Khalil’s op-ed was published only a day after a district court judge denied his request for a temporary restraining order against the Education and Workforce Committee’s request for disciplinary records from Columbia University.

“This is a victory for credible oversight,” Committee chairman Tim Walberg said. “An injunction would interfere with a congressional investigation and handicap the functioning of the legislative branch of government under Article I of the Constitution. The work to investigate antisemitism on our nation’s college campuses and develop legislative solutions will continue. Our Committee will not sit by idly as a wave of antisemitic threats flood our colleges and universities and interfere with students’ education.”

Who is Mahmoud Khalil?

Khalil is a senior member of Columbia University Apartheid Divest (CUAD) - a group responsible for outbreaks of vandalism and unrest that has praised the October 7 massacre. 

“We support liberation by any means necessary, including armed resistance,” CUAD has said in past statements.  “In the face of violence from the oppressor equipped with the most lethal military force on the planet, where you’ve exhausted all peaceful means of resolution, violence is the only path forward.”

In a November 7 Substack tribute, CUAD described Hamas leader Yahya Sinwar as a “brave man” who will live in the hearts of many. CUAD praised the October 7 Massacre as “Sinwar’s crowning achievement” because the “Al-Aqsa Flood was the very essence of what it is to resist ‘with what we have.’”

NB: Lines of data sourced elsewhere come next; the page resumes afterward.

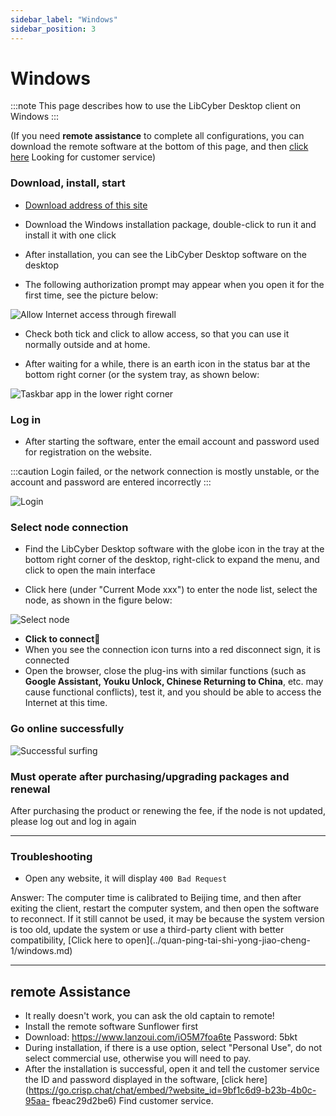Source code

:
 ```yaml
---
sidebar_label: "Windows"
sidebar_position: 3
---
```

# Windows

:::note
This page describes how to use the LibCyber ​​Desktop client on Windows
:::

(If you need **remote assistance** to complete all configurations, you can download the remote software at the bottom of this page, and then [click here](https://go.crisp.chat/chat/embed/?website_id=9bf1c6d9-b23b-4b0c-95aa-fbeac29d2be6) Looking for customer service)


### Download, install, start
- [Download address of this site](https://panel.libcyber.xyz/clients/LibCyber-V1.2.6.exe.zip)

- Download the Windows installation package, double-click to run it and install it with one click

- After installation, you can see the LibCyber ​​Desktop software on the desktop

- The following authorization prompt may appear when you open it for the first time, see the picture below:

![Allow Internet access through firewall][firewall-allow]

- Check both tick and click to allow access, so that you can use it normally outside and at home.

- After waiting for a while, there is an earth icon in the status bar at the bottom right corner (or the system tray, as shown below:

![Taskbar app in the lower right corner][app-in-dock]

### Log in

- After starting the software, enter the email account and password used for registration on the website.

:::caution
Login failed, or the network connection is mostly unstable, or the account and password are entered incorrectly
:::

![Login][login]

### Select node connection

- Find the LibCyber ​​Desktop software with the globe icon in the tray at the bottom right corner of the desktop, right-click to expand the menu, and click to open the main interface

- Click here (under "Current Mode xxx") to enter the node list, select the node, as shown in the figure below:

![Select node][select-node]

- **Click to connect**🚀
- When you see the connection icon turns into a red disconnect sign, it is connected
- Open the browser, close the plug-ins with similar functions (such as **Google Assistant, Youku Unlock, Chinese Returning to China**, etc. may cause functional conflicts), test it, and you should be able to access the Internet at this time.

### Go online successfully
![Successful surfing][success]

### Must operate after purchasing/upgrading packages and renewal

After purchasing the product or renewing the fee, if the node is not updated, please log out and log in again

---
### Troubleshooting

- Open any website, it will display `400 Bad Request`

Answer: The computer time is calibrated to Beijing time, and then after exiting the client, restart the computer system, and then open the software to reconnect. If it still cannot be used, it may be because the system version is too old, update the system or use a third-party client with better compatibility, [Click here to open](../quan-ping-tai-shi-yong-jiao-cheng- 1/windows.md)

---
## remote Assistance

- It really doesn't work, you can ask the old captain to remote!
- Install the remote software Sunflower first
- Download: https://www.lanzoui.com/iO5M7foa6te Password: 5bkt
- During installation, if there is a use option, select "Personal Use", do not select commercial use, otherwise you will need to pay.
- After the installation is successful, open it and tell the customer service the ID and password displayed in the software, [click here](https://go.crisp.chat/chat/embed/?website_id=9bf1c6d9-b23b-4b0c-95aa- fbeac29d2be6) Find customer service.

[app-in-dir]: /img/pirate-windows/app-in-dir.jpg "Open the software in the folder "
[firewall-allow]: /img/pirate-windows/firewall-allow.jpg "Allow Internet access through firewall"
[login]: /img/pirate-windows/login.jpg "Login"
[app-in-dock]: /img/pirate-windows/app-in-dock.jpg "app in the taskbar"
[select-node]: /img/pirate-windows/select-node.jpg "Select Node"
[success]: /img/pirate-windows/success.jpg "Successfully surfed the Internet"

“The act of Palestinian resistance on October 7, known as the Al-Aqsa Flood, breached Israeli security and made significant military advances. [This is] a day that will go down in history.”

Other persons celebrated by the group include Aaron Bushnell, who self-immolated in support of Gaza, PFLP spokesperson Ghassan Kanafani and Hamas leader Ismail Haniyeh.

Michael Starr contributed to this report.